I have heard that back in 1908 Zermelo proposed to use $\emptyset,\{\emptyset\},\{\{\emptyset\}\},\ldots$ as the natural numbers. However, later von Neumann proposed the alternative approach of defining natural numbers in the following way,

$$0=\emptyset\\1=\{0\}\\2=\{1,0\}\\\vdots$$My question is,

Where can I find the detailed construction of natural numbers in the way Zermelo proposed? It will also be very good if there be a comparative analysis of the von Neumann construction and the Zermelo construction.

I have searched internet for sometime but couldn't find anything relevant. Can anyone give me some reference regarding this?

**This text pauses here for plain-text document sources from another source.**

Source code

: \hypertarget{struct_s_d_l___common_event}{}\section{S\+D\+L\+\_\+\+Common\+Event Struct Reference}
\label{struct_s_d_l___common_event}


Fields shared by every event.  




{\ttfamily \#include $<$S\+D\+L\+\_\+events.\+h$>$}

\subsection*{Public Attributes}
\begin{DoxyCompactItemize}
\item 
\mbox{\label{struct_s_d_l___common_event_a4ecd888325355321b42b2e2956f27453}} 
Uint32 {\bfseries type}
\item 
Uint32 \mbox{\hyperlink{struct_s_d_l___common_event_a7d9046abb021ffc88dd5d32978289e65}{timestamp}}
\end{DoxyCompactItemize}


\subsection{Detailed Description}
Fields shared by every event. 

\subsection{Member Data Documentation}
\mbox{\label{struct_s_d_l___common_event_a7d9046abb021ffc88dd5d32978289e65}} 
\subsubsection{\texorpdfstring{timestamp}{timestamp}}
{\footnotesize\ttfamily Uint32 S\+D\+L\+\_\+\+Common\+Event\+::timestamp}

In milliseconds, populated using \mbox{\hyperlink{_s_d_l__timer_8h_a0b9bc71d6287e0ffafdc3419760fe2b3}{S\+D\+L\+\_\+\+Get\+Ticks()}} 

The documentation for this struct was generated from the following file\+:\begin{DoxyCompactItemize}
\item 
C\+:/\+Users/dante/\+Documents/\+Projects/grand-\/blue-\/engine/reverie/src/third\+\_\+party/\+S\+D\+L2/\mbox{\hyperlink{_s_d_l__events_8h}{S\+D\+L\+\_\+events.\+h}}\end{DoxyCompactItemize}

• What kind of details are you looking for? Zermelo's construction can be rigorously defined by recursion as: $0 = \emptyset$, and $n + 1 = \{ n\}$, where the singleton operation is easily deduced from set theory (in ZFC, it's the pair operation applied to $n$ and $n$). Zermelo's and Von Neumann's constructions are isomorphic in any reasonable sense - you can easily verify that either one satisfies the Peano axioms. Jun 24 '15 at 5:13
• I actually have never read the detailed construction of natural numbers by Zermelo's premises. I am looking just for the details of that construction. By the way, I don't understand why did you say that both of the constructions are isomorphic. In von Neumann's construction, for example, we have the very interesting consequence that every predecessor of a natural number ($\ne 0$, of course) belongs to it. Whereas in Zermelo's construction the conclusion holds for the immediate predecessor and I don't see exactly how we can extend this to all predecessors.
– user170039
Jun 24 '15 at 5:23
• @user170039 They are isomorphic in the sense that the two sets can be placed in bijection with each other in such a way that the successor (and by extension all other natural number operations) is preserved. So the only thing that is different is the truth value of statements like $1 \in 2$ which are not used in number theory. Jun 24 '15 at 5:29

The reason you are having difficulty finding such a reference is probably due to the fact that presentations of the natural numbers rarely deal with these construction directly. Instead we simply require an element $0 \in \mathbb{N}$ and a funciton $S : \mathbb{N} \to \mathbb{N}$ that gives the "successor" of each number. For the Zermelo naturals, $0 = \emptyset$ (as you mentioned) and $S(x) = \{ x \}$.

The typical construction proceeds by proving the Peano axioms for the given $\mathbb{N}$. The only part which will be significantly different in the case of Zermelo's naturals is proving that there exists a set $\mathbb{N}$ s.t. $\forall x \in \mathbb{N} \; S(x) \in \mathbb{N}$ (i.e. that there is a set which contains "all" the natural numbers). This requires invocation of the axiom of infinity. If you look at the definition of that axiom, you can see that the axiom in fact directly asserts that there exists a set which contains the von Neumann naturals, which is probably part of the reason presentations use this construction.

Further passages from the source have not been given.